Top of Provided data

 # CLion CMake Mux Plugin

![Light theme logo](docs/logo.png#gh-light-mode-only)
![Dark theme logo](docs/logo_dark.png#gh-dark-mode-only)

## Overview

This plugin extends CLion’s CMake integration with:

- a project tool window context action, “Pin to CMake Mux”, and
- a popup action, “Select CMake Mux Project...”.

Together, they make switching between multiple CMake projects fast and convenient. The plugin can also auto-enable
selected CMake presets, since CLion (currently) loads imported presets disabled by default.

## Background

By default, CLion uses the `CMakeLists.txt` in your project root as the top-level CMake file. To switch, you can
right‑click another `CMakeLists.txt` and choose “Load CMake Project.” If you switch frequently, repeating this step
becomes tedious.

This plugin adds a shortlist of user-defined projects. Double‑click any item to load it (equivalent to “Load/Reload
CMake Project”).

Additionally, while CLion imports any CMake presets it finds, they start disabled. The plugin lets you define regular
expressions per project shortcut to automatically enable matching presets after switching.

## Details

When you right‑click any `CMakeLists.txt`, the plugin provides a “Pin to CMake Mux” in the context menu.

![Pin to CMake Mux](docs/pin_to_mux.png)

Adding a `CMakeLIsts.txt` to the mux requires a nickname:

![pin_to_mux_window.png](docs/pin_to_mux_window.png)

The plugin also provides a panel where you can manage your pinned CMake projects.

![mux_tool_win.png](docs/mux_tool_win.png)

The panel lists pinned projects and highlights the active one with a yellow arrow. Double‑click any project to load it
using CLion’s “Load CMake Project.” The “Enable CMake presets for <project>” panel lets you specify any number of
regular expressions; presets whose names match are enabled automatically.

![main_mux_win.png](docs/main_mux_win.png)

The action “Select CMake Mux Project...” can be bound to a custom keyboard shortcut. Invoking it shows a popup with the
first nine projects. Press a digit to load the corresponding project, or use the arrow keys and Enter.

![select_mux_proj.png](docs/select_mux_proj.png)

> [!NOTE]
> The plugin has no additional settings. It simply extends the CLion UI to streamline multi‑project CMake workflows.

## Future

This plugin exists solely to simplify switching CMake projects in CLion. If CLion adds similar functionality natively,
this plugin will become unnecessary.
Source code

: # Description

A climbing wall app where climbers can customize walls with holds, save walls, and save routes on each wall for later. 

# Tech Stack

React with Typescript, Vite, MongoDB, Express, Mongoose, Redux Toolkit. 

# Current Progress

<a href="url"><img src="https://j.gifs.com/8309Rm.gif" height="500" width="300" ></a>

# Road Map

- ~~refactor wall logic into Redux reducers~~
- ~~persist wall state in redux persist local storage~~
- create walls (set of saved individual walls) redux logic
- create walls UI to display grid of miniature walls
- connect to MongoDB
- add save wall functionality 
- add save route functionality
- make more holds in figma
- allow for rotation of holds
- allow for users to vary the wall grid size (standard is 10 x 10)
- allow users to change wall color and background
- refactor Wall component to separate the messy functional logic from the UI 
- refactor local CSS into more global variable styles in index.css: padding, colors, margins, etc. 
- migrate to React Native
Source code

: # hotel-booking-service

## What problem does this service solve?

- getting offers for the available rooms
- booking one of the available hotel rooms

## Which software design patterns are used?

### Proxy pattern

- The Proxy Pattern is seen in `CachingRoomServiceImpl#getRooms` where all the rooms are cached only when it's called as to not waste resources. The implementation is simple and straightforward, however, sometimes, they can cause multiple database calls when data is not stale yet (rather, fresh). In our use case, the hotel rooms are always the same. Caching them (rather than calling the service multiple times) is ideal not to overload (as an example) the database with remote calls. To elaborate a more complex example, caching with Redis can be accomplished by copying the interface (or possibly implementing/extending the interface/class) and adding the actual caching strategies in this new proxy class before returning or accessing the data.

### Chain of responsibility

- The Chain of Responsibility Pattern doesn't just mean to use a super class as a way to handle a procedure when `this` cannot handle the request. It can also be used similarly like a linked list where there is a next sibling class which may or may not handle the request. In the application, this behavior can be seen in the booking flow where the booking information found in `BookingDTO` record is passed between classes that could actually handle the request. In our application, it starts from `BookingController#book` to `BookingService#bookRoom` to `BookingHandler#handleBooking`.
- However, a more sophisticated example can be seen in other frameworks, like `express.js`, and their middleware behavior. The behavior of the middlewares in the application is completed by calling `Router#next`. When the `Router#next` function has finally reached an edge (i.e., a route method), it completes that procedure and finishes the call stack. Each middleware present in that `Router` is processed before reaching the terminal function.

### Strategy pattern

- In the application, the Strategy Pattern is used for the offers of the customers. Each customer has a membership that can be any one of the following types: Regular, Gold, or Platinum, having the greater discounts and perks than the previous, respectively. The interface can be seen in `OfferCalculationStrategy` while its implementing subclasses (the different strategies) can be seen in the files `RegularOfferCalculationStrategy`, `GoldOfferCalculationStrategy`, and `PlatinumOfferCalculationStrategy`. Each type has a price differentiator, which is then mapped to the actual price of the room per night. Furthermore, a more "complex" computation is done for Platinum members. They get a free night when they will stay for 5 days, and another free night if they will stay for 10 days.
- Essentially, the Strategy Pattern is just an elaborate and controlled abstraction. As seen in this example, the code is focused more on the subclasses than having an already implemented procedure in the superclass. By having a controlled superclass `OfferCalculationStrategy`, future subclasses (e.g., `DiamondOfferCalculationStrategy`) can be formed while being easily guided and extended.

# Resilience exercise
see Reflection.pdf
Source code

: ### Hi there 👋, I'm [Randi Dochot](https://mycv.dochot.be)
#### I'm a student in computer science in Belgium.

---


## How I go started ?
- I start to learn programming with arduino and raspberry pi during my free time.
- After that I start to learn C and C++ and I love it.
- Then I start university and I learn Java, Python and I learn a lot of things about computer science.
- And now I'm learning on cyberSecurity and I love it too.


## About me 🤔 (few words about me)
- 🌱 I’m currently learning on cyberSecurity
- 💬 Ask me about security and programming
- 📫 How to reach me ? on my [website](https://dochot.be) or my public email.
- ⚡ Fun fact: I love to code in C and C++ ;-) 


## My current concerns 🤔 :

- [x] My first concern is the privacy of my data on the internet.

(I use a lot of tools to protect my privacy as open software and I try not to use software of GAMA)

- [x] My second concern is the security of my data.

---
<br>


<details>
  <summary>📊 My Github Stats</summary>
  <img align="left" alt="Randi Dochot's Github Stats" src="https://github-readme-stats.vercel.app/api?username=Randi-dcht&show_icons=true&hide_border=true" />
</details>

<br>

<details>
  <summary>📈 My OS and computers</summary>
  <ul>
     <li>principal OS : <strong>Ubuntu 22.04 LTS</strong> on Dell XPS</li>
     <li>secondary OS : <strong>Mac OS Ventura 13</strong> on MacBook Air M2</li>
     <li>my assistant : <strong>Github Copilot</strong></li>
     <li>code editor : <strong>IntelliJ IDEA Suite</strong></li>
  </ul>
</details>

Bottom of Provided data

* [What you are asked to do]: Each record must be duplicated exactly, with none missing.

* [Task response]:
 # CLion CMake Mux Plugin

![Light theme logo](docs/logo.png#gh-light-mode-only)
![Dark theme logo](docs/logo_dark.png#gh-dark-mode-only)

## Overview

This plugin extends CLion’s CMake integration with:

- a project tool window context action, “Pin to CMake Mux”, and
- a popup action, “Select CMake Mux Project...”.

Together, they make switching between multiple CMake projects fast and convenient. The plugin can also auto-enable
selected CMake presets, since CLion (currently) loads imported presets disabled by default.

## Background

By default, CLion uses the `CMakeLists.txt` in your project root as the top-level CMake file. To switch, you can
right‑click another `CMakeLists.txt` and choose “Load CMake Project.” If you switch frequently, repeating this step
becomes tedious.

This plugin adds a shortlist of user-defined projects. Double‑click any item to load it (equivalent to “Load/Reload
CMake Project”).

Additionally, while CLion imports any CMake presets it finds, they start disabled. The plugin lets you define regular
expressions per project shortcut to automatically enable matching presets after switching.

## Details

When you right‑click any `CMakeLists.txt`, the plugin provides a “Pin to CMake Mux” in the context menu.

![Pin to CMake Mux](docs/pin_to_mux.png)

Adding a `CMakeLIsts.txt` to the mux requires a nickname:

![pin_to_mux_window.png](docs/pin_to_mux_window.png)

The plugin also provides a panel where you can manage your pinned CMake projects.

![mux_tool_win.png](docs/mux_tool_win.png)

The panel lists pinned projects and highlights the active one with a yellow arrow. Double‑click any project to load it
using CLion’s “Load CMake Project.” The “Enable CMake presets for <project>” panel lets you specify any number of
regular expressions; presets whose names match are enabled automatically.

![main_mux_win.png](docs/main_mux_win.png)

The action “Select CMake Mux Project...” can be bound to a custom keyboard shortcut. Invoking it shows a popup with the
first nine projects. Press a digit to load the corresponding project, or use the arrow keys and Enter.

![select_mux_proj.png](docs/select_mux_proj.png)

> [!NOTE]
> The plugin has no additional settings. It simply extends the CLion UI to streamline multi‑project CMake workflows.

## Future

This plugin exists solely to simplify switching CMake projects in CLion. If CLion adds similar functionality natively,
this plugin will become unnecessary.
Source code

: # Description

A climbing wall app where climbers can customize walls with holds, save walls, and save routes on each wall for later. 

# Tech Stack

React with Typescript, Vite, MongoDB, Express, Mongoose, Redux Toolkit. 

# Current Progress

<a href="url"><img src="https://j.gifs.com/8309Rm.gif" height="500" width="300" ></a>

# Road Map

- ~~refactor wall logic into Redux reducers~~
- ~~persist wall state in redux persist local storage~~
- create walls (set of saved individual walls) redux logic
- create walls UI to display grid of miniature walls
- connect to MongoDB
- add save wall functionality 
- add save route functionality
- make more holds in figma
- allow for rotation of holds
- allow for users to vary the wall grid size (standard is 10 x 10)
- allow users to change wall color and background
- refactor Wall component to separate the messy functional logic from the UI 
- refactor local CSS into more global variable styles in index.css: padding, colors, margins, etc. 
- migrate to React Native
Source code

: # hotel-booking-service

## What problem does this service solve?

- getting offers for the available rooms
- booking one of the available hotel rooms

## Which software design patterns are used?

### Proxy pattern

- The Proxy Pattern is seen in `CachingRoomServiceImpl#getRooms` where all the rooms are cached only when it's called as to not waste resources. The implementation is simple and straightforward, however, sometimes, they can cause multiple database calls when data is not stale yet (rather, fresh). In our use case, the hotel rooms are always the same. Caching them (rather than calling the service multiple times) is ideal not to overload (as an example) the database with remote calls. To elaborate a more complex example, caching with Redis can be accomplished by copying the interface (or possibly implementing/extending the interface/class) and adding the actual caching strategies in this new proxy class before returning or accessing the data.

### Chain of responsibility

- The Chain of Responsibility Pattern doesn't just mean to use a super class as a way to handle a procedure when `this` cannot handle the request. It can also be used similarly like a linked list where there is a next sibling class which may or may not handle the request. In the application, this behavior can be seen in the booking flow where the booking information found in `BookingDTO` record is passed between classes that could actually handle the request. In our application, it starts from `BookingController#book` to `BookingService#bookRoom` to `BookingHandler#handleBooking`.
- However, a more sophisticated example can be seen in other frameworks, like `express.js`, and their middleware behavior. The behavior of the middlewares in the application is completed by calling `Router#next`. When the `Router#next` function has finally reached an edge (i.e., a route method), it completes that procedure and finishes the call stack. Each middleware present in that `Router` is processed before reaching the terminal function.

### Strategy pattern

- In the application, the Strategy Pattern is used for the offers of the customers. Each customer has a membership that can be any one of the following types: Regular, Gold, or Platinum, having the greater discounts and perks than the previous, respectively. The interface can be seen in `OfferCalculationStrategy` while its implementing subclasses (the different strategies) can be seen in the files `RegularOfferCalculationStrategy`, `GoldOfferCalculationStrategy`, and `PlatinumOfferCalculationStrategy`. Each type has a price differentiator, which is then mapped to the actual price of the room per night. Furthermore, a more "complex" computation is done for Platinum members. They get a free night when they will stay for 5 days, and another free night if they will stay for 10 days.
- Essentially, the Strategy Pattern is just an elaborate and controlled abstraction. As seen in this example, the code is focused more on the subclasses than having an already implemented procedure in the superclass. By having a controlled superclass `OfferCalculationStrategy`, future subclasses (e.g., `DiamondOfferCalculationStrategy`) can be formed while being easily guided and extended.

# Resilience exercise
see Reflection.pdf
Source code

: ### Hi there 👋, I'm [Randi Dochot](https://mycv.dochot.be)
#### I'm a student in computer science in Belgium.

---


## How I go started ?
- I start to learn programming with arduino and raspberry pi during my free time.
- After that I start to learn C and C++ and I love it.
- Then I start university and I learn Java, Python and I learn a lot of things about computer science.
- And now I'm learning on cyberSecurity and I love it too.


## About me 🤔 (few words about me)
- 🌱 I’m currently learning on cyberSecurity
- 💬 Ask me about security and programming
- 📫 How to reach me ? on my [website](https://dochot.be) or my public email.
- ⚡ Fun fact: I love to code in C and C++ ;-) 


## My current concerns 🤔 :

- [x] My first concern is the privacy of my data on the internet.

(I use a lot of tools to protect my privacy as open software and I try not to use software of GAMA)

- [x] My second concern is the security of my data.

---
<br>


<details>
  <summary>📊 My Github Stats</summary>
  <img align="left" alt="Randi Dochot's Github Stats" src="https://github-readme-stats.vercel.app/api?username=Randi-dcht&show_icons=true&hide_border=true" />
</details>

<br>

<details>
  <summary>📈 My OS and computers</summary>
  <ul>
     <li>principal OS : <strong>Ubuntu 22.04 LTS</strong> on Dell XPS</li>
     <li>secondary OS : <strong>Mac OS Ventura 13</strong> on MacBook Air M2</li>
     <li>my assistant : <strong>Github Copilot</strong></li>
     <li>code editor : <strong>IntelliJ IDEA Suite</strong></li>
  </ul>
</details>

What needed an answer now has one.